Agreement Impossible

2019 started with a bang at work. My school organized a research week with a series of distinguished research talks delivered by world-class researchers. I hardly came away from any talk without learning anything new or interesting. The first day covered distributed systems, in glorious theoretical depth and practical complexity. Having only recently gotten less scared of this field, I left Valerie King’s presentation with wholly new understanding of the FLP theorem. Which is to say that my previous, though unstated, view of the theorem was wrong. Well, not as much wrong as incomplete. And that prompted me re-reading some papers, then spent several days wrestling with the original FLP paper. This blog is intended to capture what I understood so far. Knowing how subtle distributed systems are, it will not be the last on FLP and consensus protocols.

FLP and its implication

At a high level, FLP theorem says that consensus in an asynchronous network is impossible in the presence of node failure. This holds even for a single crash failure. We are reminded that crash failure is the most simple form of failure in distributed systems. The FLP result, as my initial understanding goes, has this implication:

In practical terms, we cannot simultaneously have safety (all non-faulty nodes agrees/decides on the same value) and liveness (the protocol terminates with a decision). Therefore, every consensus protocol must either sacrifice one property, or relax assumption about network asynchrony.

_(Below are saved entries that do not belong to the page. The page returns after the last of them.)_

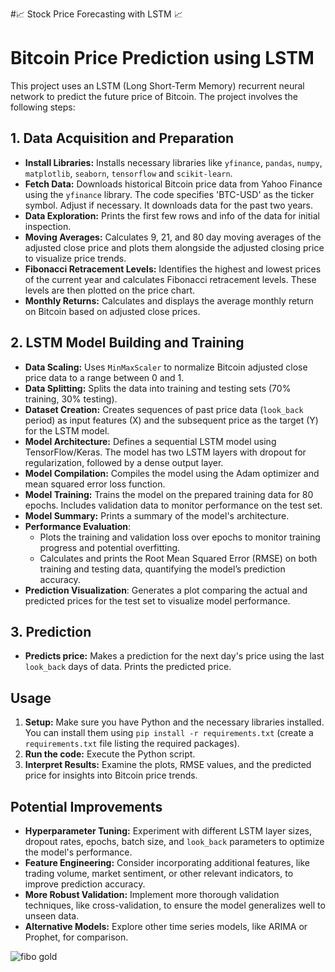 #📈 Stock Price Forecasting with LSTM 📈

# Bitcoin Price Prediction using LSTM

This project uses an LSTM (Long Short-Term Memory) recurrent neural network to predict the future price of Bitcoin. The project involves the following steps:

## 1. Data Acquisition and Preparation

* **Install Libraries:** Installs necessary libraries like `yfinance`, `pandas`, `numpy`, `matplotlib`, `seaborn`, `tensorflow` and `scikit-learn`.
* **Fetch Data:** Downloads historical Bitcoin price data from Yahoo Finance using the `yfinance` library.  The code specifies 'BTC-USD' as the ticker symbol. Adjust if necessary.  It downloads data for the past two years.
* **Data Exploration:** Prints the first few rows and info of the data for initial inspection.
* **Moving Averages:** Calculates 9, 21, and 80 day moving averages of the adjusted close price and plots them alongside the adjusted closing price to visualize price trends.
* **Fibonacci Retracement Levels:** Identifies the highest and lowest prices of the current year and calculates Fibonacci retracement levels. These levels are then plotted on the price chart.
* **Monthly Returns:** Calculates and displays the average monthly return on Bitcoin based on adjusted close prices.

## 2. LSTM Model Building and Training

* **Data Scaling:** Uses `MinMaxScaler` to normalize Bitcoin adjusted close price data to a range between 0 and 1.
* **Data Splitting:** Splits the data into training and testing sets (70% training, 30% testing).
* **Dataset Creation:** Creates sequences of past price data (`look_back` period) as input features (X) and the subsequent price as the target (Y) for the LSTM model.
* **Model Architecture:** Defines a sequential LSTM model using TensorFlow/Keras. The model has two LSTM layers with dropout for regularization, followed by a dense output layer.
* **Model Compilation:** Compiles the model using the Adam optimizer and mean squared error loss function.
* **Model Training:** Trains the model on the prepared training data for 80 epochs.  Includes validation data to monitor performance on the test set.
* **Model Summary:** Prints a summary of the model's architecture.
* **Performance Evaluation**:
    - Plots the training and validation loss over epochs to monitor training progress and potential overfitting.
    - Calculates and prints the Root Mean Squared Error (RMSE) on both training and testing data, quantifying the model’s prediction accuracy.
* **Prediction Visualization**: Generates a plot comparing the actual and predicted prices for the test set to visualize model performance.

## 3. Prediction

* **Predicts price:** Makes a prediction for the next day's price using the last `look_back` days of data. Prints the predicted price.


## Usage

1. **Setup:** Make sure you have Python and the necessary libraries installed. You can install them using `pip install -r requirements.txt` (create a `requirements.txt` file listing the required packages).
2. **Run the code:** Execute the Python script.  
3. **Interpret Results:** Examine the plots, RMSE values, and the predicted price for insights into Bitcoin price trends.

## Potential Improvements

* **Hyperparameter Tuning:** Experiment with different LSTM layer sizes, dropout rates, epochs, batch size, and `look_back` parameters to optimize the model's performance.
* **Feature Engineering:** Consider incorporating additional features, like trading volume, market sentiment, or other relevant indicators, to improve prediction accuracy.
* **More Robust Validation:** Implement more thorough validation techniques, like cross-validation, to ensure the model generalizes well to unseen data.
* **Alternative Models:** Explore other time series models, like ARIMA or Prophet, for comparison.


![fibo gold](https://github.com/user-attachments/assets/c1c85a06-1346-456f-9f92-64c26cecd710)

Most state-of-the-art consensus protocols follow the second strategy. PBFT, for example, assumes partially synchronous networks in which there exists an unknown bound on message delivery. PBFT achieves safety even in fully asynchronous network condition, and liveness under period of synchrony, as permitted by FLP.

So far, this view of FLP is not wrong. But it is not the whole truth. What I’ve been missing is that

FLP concerns only deterministic consensus protocols.

(This fact is stated so clearly in the original paper that I have only myself to blame for my initial, shallow understanding of one of the most important results in computer science.)

Now before I go and repent for this gross oversight, it is worth mentioning that I did sense something amiss when reading Andrew Miller’s HoneyBadger protocol (HBFT) which claims to work in an asynchronous systems. Having failed to understand all its details, I drew a conclusion that HBFT circumvented FLP by sacrificing safety: it achieves agreement only probabilistically. Well, now that was wrong!

A deterministic consensus protocol, as properly defined in FLP, means that nodes in the protocol behave deterministically. Determinism is a property of of node behavior, not of the final outcome. More specially, a node output (its decision) is entirely determined by the sequence of input events the node receives. All protocols that I had so far known of are deterministic. PBFT, Raft and Paxos, for examples, contains no randomness. When they receives a message, there path of execution is completely deterministic. Of course, different orders of inputs lead to different paths; but again that mapping of sequence of input to execution (and subsequently to output) is completely deterministic.

Non-deterministic protocol

So what does a non-deterministic consensus protocol looks like. Well, opposite of a deterministic thing is a randomized (or probabilistic) thing. A randomized algorithm’s output depends not only on its external input, but also on a random coin which is flipped during its execution. So, given two exactly the same inputs, the algorithm may output two different values.

FLP theorem does not apply to randomized protocol. Viewed this way, it is a positive result, giving researchers another way to engineer practical consensus protocols. There are only a small numbers of such algorithms, the most famous one is by Ben-Or in 1983, and they all share the same structure as follows:

  • Each node has a source of randomness. Some algorithms allow the node to have its private, local coin; other optimize for cases when there exists a global coin. All algorithms proceed in many rounds of voting.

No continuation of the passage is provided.